What the exercise asks: For the string "main", work out how many lines of the data contain it and give that number with nothing added.

Excerpted records Block Start

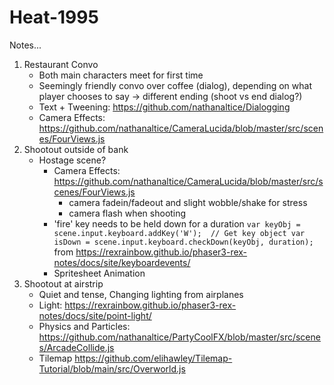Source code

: # Heat-1995

Notes...
1. Restaurant Convo
    - Both main characters meet for first time
    - Seemingly friendly convo over coffee (dialog), depending on what player chooses to say -> different ending (shoot vs end dialog?)
    - Text + Tweening: https://github.com/nathanaltice/Dialogging
    - Camera Effects: https://github.com/nathanaltice/CameraLucida/blob/master/src/scenes/FourViews.js
2. Shootout outside of bank
    - Hostage scene? 
        - Camera Effects: https://github.com/nathanaltice/CameraLucida/blob/master/src/scenes/FourViews.js
            - camera fadein/fadeout and slight wobble/shake for stress
            - camera flash when shooting
        - 'fire' key needs to be held down for a duration
            `var keyObj = scene.input.keyboard.addKey('W');  // Get key object
            var isDown = scene.input.keyboard.checkDown(keyObj, duration);` from https://rexrainbow.github.io/phaser3-rex-notes/docs/site/keyboardevents/
        - Spritesheet Animation
3. Shootout at airstrip
    - Quiet and tense, Changing lighting from airplanes
    - Light: https://rexrainbow.github.io/phaser3-rex-notes/docs/site/point-light/
    - Physics and Particles: https://github.com/nathanaltice/PartyCoolFX/blob/master/src/scenes/ArcadeCollide.js
    - Tilemap https://github.com/elihawley/Tilemap-Tutorial/blob/main/src/Overworld.js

Excerpted records Block End

Exercise solution: 2